Claire Keegan wurde 1999 mit Antarctica, einer Kurzgeschichtensammlung bekannt und hat seitdem einige Bücher veröffentlich, die auch mehrfach ausgezeichnet wurden. Sie wurde 1968 in Ostrirland geboren, hat Politikwissenschaften, aber auch kreatives Schreiben studiert. Das merkt man dem geschliffenen Stil durchaus an. Kleine Dinge wie diese wurde sogar verfilmt und kam vor einem Jahr in die Kinos.

Das kleine gebundene Buch, mit Fadenheftung, Leineneinband und Lesebändchen gefällt mir ausnehmend gut. Ich war von der hohen Qualität sehr überrascht. Ich hab es gerne in die Hand genommen und es fühlt sich trotz seiner wenigen Seiten angenehm wertig an. Das trifft man nicht mehr so oft in dieser Form an. Auch die Krähe auf dem bedruckten Leineneinband passt hervorragend und greift eines der vielen Bilder auf, die Keegan im Buch nutzt, um diesen Ort und dem, was dahinter liegt, ein Gesicht zu geben. Wirklich sehr gelungen.

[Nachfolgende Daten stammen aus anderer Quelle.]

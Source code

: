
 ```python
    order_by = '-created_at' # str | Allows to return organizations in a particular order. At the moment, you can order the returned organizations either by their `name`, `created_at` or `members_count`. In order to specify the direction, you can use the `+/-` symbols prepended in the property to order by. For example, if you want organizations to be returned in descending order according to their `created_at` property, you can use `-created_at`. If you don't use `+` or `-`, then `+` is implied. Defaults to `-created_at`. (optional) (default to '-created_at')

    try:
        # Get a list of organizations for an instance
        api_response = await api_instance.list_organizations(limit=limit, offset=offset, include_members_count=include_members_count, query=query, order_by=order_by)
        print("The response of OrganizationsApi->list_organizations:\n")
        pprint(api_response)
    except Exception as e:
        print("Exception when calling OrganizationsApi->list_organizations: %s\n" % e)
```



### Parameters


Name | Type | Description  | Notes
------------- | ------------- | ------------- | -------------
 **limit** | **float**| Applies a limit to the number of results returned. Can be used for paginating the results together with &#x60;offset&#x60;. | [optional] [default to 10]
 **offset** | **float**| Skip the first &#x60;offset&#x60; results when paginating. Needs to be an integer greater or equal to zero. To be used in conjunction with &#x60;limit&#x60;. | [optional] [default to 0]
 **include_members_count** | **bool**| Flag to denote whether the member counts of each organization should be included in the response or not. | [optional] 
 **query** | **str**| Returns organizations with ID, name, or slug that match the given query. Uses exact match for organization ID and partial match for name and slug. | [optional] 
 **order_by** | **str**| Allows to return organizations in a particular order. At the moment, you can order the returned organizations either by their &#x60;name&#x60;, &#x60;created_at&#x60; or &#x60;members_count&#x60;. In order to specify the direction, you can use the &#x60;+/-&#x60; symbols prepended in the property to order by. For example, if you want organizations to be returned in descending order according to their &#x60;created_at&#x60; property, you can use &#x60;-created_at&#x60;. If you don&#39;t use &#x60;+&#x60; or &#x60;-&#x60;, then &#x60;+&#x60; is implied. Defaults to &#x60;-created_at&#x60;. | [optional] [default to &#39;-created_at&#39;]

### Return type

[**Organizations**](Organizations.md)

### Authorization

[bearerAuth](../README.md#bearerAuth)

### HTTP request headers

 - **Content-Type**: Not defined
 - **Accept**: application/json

Auf Arte.tv gibt es wieder eine wenn auch kurze doch wunderbare Dokumentation über Claire Keegans Werk: https://www.arte.tv/de/videos/118699-001-A/claire-keegan-eine-stimme-gegen-die-ungerechtigkeit/

Fazit: Kleine Dinge wie diese ist ein angenehm unaufgeregtes Buch, das mit seiner reduzierten Ausgestaltung, seinen akzentuierten Bildern und einer einfühlsam erzählten Geschichte besticht. Es ist kein Meisterwerk, es ist keine spannende Story, die den Leser fesselt, es sind die sanften Zwischentöne, erzeugt aus sorgfältig gewählten Szenen und Momenten, die dem Buch seinen Reiz und seine Atmosphäre geben. Eine angenehme Lektüre, die durchaus empfehlenswert ist, vermutlich aber nicht lange in mir nachhallen wird. Dazu ist sie dann doch zu kurz und wenig pointiert gewesen. Das Buch selbst ist sehr schön und hochwertig. Wem Klappentext und Aufmachung ansprechen, kann ich es uneingeschränkt empfehlen.

Buchinformation: Kleine Dinge wie diese • Claire Keegan • Steidl Verlag • 112 Seiten • ISBN 9783969990650

1 Kommentar

  1. Lieber Tobi, was für ein schönes Buch Du da rezensiert hast!
    Und hohen Respekt, wie gekonnt Du den Schreibstil der Keegan beschreibst. Schon der hat mir das Buch zum Vergnügen gemacht. Eine Sprache, die Bilder malt. Das hast Du sehr treffend geschildert, danke dafür!
    Für mich hebt sich »Small things like these« aus mehreren Gründen aus der Gegenwartsliteratur heraus. Es widmet sich alltäglichen Dingen in geradezu kontemplativer´Weise. Es zeigt einen Menschen, der genau beobachtet und sehr achtsam mit seiner Umwelt und seinen Mitmenschen umgeht. Der Kunden beliefert, auch wenn sie die letzte Rechnung noch nicht bezahlen konnten. Und der denkt: »»… he found himself asking was there any point in beeing alive without helping one another?«
    Unübertroffen die Nacht vor Weihnachten, Furlong sitzt in der Küche, horcht auf die Geräusche der Umwelt, das Rascheln der Kohle im Herd, sitzen, bis die Sterne verblassen, Achtsamkeit pur!
    Für mich ragt die Keegan aus dem Literaturalltag deutlich heraus, was auch in ihren anderen Werken deutlich wird:
    https://mittelhaus.com/2023/02/19/claire-e-small-things-like-these/
    Entschuldige die Länge des Beitrags und nochmal danke für Deine schöne Rezension eines für mich tollen Buchs!